▶ _AIM OF THE EXERCISE_: Find the line containing "# Installations dans le studios" in the records below. Copy exactly that line and each one after it, ending at the line containing "Animation 2D", and nothing more.

[RECORDS FOR THE EXERCISE — start]

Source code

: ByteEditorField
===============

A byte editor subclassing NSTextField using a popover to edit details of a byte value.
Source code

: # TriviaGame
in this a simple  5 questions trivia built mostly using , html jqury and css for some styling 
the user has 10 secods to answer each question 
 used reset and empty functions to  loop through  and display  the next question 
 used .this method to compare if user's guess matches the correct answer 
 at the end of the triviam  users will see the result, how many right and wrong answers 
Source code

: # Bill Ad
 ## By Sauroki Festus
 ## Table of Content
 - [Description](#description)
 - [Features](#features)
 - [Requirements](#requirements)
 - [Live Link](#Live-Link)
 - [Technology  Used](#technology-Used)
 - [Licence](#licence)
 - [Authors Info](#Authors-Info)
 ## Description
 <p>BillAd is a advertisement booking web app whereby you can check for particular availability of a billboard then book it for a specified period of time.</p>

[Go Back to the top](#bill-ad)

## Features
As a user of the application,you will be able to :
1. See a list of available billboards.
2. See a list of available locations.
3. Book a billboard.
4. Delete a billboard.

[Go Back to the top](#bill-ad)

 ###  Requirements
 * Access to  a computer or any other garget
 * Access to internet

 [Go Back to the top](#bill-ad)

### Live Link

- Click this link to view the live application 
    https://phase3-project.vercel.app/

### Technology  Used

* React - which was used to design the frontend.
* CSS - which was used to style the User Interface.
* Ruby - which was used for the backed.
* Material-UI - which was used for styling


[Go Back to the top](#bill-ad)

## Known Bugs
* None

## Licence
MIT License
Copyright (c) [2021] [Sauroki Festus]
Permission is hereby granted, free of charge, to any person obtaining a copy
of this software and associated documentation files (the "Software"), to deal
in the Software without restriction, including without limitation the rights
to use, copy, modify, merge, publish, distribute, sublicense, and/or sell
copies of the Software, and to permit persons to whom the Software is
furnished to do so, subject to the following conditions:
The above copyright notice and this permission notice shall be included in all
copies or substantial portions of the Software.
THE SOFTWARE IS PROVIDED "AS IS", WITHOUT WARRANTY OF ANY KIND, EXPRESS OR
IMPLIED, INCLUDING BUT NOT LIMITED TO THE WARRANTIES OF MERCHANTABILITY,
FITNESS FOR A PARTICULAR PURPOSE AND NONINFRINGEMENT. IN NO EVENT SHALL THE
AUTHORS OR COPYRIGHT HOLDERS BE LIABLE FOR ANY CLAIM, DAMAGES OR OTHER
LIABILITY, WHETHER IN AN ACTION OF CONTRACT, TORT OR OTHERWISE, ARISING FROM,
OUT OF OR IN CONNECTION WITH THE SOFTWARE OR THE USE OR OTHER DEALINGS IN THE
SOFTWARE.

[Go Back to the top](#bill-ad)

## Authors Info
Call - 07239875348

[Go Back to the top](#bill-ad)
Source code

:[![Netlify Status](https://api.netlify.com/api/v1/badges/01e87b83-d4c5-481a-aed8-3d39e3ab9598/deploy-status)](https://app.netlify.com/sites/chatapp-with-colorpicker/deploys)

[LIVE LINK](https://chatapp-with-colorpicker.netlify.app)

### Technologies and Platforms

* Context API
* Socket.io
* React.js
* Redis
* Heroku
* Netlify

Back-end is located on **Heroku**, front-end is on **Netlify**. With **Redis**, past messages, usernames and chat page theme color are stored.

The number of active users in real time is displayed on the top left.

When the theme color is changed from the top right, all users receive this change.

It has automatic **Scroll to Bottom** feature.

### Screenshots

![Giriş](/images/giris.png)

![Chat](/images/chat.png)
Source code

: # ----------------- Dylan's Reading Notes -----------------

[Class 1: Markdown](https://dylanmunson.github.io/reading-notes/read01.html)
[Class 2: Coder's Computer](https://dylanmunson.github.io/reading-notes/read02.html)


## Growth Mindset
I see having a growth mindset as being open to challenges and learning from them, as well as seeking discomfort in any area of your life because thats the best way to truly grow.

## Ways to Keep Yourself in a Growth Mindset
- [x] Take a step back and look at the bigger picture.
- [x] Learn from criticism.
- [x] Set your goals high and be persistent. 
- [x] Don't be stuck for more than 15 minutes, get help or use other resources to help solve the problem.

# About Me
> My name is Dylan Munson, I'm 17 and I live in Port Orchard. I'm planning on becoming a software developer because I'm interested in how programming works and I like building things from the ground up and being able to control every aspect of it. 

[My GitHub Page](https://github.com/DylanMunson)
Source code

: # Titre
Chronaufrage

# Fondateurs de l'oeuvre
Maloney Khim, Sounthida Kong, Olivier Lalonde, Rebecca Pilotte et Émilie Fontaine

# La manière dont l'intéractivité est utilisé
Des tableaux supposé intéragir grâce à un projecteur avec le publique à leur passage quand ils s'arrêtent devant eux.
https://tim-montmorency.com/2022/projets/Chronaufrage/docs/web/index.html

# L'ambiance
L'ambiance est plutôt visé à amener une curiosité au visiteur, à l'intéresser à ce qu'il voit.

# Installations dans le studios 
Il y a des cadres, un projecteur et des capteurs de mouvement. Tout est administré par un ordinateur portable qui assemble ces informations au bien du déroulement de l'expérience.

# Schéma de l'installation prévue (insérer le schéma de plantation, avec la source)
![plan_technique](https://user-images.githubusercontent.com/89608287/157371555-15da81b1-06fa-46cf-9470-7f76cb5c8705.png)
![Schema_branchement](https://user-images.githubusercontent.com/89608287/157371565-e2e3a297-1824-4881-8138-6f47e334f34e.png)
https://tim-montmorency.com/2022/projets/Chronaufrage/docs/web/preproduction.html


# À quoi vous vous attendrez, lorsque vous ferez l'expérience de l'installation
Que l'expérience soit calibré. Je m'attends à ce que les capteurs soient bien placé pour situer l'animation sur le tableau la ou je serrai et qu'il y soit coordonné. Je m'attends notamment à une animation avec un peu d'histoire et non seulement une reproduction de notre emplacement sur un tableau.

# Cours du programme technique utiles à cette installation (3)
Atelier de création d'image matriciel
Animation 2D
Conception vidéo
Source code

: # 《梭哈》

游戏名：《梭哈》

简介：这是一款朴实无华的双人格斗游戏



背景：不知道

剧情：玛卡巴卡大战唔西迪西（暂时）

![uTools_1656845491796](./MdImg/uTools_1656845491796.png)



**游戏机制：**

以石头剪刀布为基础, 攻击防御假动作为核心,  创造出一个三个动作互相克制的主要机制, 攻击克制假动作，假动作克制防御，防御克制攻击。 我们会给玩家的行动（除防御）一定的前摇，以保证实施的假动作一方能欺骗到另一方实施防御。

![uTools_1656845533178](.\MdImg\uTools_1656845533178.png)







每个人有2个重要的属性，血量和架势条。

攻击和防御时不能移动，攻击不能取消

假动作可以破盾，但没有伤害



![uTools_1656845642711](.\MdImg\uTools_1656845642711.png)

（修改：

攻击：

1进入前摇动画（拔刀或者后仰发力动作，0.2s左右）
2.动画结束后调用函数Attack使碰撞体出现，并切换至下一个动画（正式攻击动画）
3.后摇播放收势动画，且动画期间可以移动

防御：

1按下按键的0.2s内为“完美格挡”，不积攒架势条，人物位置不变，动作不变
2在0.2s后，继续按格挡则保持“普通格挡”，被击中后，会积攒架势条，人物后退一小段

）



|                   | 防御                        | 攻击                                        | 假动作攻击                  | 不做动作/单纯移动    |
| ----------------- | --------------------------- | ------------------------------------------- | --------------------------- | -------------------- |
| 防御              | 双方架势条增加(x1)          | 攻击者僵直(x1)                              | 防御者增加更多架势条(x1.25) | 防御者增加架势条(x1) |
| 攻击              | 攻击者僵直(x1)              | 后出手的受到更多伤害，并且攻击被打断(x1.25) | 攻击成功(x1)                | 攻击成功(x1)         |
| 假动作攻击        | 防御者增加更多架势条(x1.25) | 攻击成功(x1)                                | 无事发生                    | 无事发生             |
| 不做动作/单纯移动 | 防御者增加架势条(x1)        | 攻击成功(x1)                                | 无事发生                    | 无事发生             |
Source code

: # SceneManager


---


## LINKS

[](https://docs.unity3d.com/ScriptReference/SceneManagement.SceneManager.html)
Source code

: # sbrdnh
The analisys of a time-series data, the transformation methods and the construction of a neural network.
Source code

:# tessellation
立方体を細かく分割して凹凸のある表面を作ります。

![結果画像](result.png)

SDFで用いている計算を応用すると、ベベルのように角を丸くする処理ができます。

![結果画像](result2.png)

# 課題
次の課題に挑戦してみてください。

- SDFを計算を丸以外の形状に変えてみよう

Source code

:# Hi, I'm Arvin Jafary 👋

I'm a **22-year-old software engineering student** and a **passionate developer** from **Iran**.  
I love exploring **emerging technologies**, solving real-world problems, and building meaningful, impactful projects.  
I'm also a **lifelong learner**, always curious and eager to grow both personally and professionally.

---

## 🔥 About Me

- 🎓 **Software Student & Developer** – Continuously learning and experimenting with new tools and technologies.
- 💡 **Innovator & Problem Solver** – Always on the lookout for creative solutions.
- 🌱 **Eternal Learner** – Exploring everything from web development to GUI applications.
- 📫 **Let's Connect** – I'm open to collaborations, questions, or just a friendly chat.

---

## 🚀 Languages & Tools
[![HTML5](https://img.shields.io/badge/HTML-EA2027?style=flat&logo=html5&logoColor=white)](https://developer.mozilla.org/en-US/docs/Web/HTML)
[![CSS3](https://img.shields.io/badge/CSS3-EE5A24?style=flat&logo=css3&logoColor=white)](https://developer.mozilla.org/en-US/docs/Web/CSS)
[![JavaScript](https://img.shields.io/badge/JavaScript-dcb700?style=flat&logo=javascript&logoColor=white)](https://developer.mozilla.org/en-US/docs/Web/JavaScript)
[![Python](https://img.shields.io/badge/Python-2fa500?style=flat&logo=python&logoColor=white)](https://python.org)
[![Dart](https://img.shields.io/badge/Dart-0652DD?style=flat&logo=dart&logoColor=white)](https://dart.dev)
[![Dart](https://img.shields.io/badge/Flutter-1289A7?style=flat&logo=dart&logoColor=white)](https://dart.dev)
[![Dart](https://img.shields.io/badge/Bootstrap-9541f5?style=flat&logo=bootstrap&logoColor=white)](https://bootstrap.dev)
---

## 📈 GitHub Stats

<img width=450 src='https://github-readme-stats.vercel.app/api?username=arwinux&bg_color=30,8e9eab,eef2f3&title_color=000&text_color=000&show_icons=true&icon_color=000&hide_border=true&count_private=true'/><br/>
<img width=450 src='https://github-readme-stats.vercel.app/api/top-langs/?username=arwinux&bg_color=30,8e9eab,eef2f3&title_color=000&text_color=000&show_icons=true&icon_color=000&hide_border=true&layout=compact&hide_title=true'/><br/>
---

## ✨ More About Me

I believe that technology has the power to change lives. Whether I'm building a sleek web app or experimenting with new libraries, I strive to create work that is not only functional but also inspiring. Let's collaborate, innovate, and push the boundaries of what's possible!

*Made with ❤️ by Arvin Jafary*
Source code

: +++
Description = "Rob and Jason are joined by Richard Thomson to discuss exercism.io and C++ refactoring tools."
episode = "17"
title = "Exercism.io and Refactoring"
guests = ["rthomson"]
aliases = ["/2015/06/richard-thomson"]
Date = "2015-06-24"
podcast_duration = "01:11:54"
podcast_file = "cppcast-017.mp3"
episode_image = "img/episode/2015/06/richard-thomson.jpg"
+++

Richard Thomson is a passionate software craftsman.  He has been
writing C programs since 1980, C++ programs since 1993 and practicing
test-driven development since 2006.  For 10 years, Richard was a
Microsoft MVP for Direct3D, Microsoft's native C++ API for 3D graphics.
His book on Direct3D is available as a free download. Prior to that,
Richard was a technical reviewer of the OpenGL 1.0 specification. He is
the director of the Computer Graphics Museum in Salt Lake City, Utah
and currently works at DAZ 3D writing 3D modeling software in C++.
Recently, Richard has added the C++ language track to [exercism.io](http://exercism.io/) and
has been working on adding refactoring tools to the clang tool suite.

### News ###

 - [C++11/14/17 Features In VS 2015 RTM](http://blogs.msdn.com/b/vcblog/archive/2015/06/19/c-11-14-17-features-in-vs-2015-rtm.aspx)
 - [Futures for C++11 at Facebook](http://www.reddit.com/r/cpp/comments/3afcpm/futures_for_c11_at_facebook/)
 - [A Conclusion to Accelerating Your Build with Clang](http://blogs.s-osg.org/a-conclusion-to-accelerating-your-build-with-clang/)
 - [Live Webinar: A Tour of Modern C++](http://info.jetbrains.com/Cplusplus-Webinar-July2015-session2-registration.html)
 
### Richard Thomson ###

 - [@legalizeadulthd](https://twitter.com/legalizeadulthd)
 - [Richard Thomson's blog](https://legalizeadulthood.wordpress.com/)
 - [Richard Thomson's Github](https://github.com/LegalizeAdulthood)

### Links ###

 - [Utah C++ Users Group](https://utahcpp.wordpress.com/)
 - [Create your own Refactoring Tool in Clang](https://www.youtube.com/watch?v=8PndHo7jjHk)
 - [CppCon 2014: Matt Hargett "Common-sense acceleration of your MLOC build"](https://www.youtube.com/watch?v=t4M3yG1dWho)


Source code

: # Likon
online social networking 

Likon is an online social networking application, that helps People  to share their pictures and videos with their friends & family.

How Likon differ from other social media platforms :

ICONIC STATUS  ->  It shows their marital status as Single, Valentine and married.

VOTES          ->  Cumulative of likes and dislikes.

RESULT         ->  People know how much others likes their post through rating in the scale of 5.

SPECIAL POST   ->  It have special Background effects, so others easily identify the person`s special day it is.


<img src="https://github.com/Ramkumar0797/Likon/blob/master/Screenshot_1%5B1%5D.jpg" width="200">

[RECORDS FOR THE EXERCISE — finish]

▶ _THE COMPLETED TASK_:
# Installations dans le studios 
Il y a des cadres, un projecteur et des capteurs de mouvement. Tout est administré par un ordinateur portable qui assemble ces informations au bien du déroulement de l'expérience.

# Schéma de l'installation prévue (insérer le schéma de plantation, avec la source)
![plan_technique](https://user-images.githubusercontent.com/89608287/157371555-15da81b1-06fa-46cf-9470-7f76cb5c8705.png)
![Schema_branchement](https://user-images.githubusercontent.com/89608287/157371565-e2e3a297-1824-4881-8138-6f47e334f34e.png)
https://tim-montmorency.com/2022/projets/Chronaufrage/docs/web/preproduction.html


# À quoi vous vous attendrez, lorsque vous ferez l'expérience de l'installation
Que l'expérience soit calibré. Je m'attends à ce que les capteurs soient bien placé pour situer l'animation sur le tableau la ou je serrai et qu'il y soit coordonné. Je m'attends notamment à une animation avec un peu d'histoire et non seulement une reproduction de notre emplacement sur un tableau.

# Cours du programme technique utiles à cette installation (3)
Atelier de création d'image matriciel
Animation 2D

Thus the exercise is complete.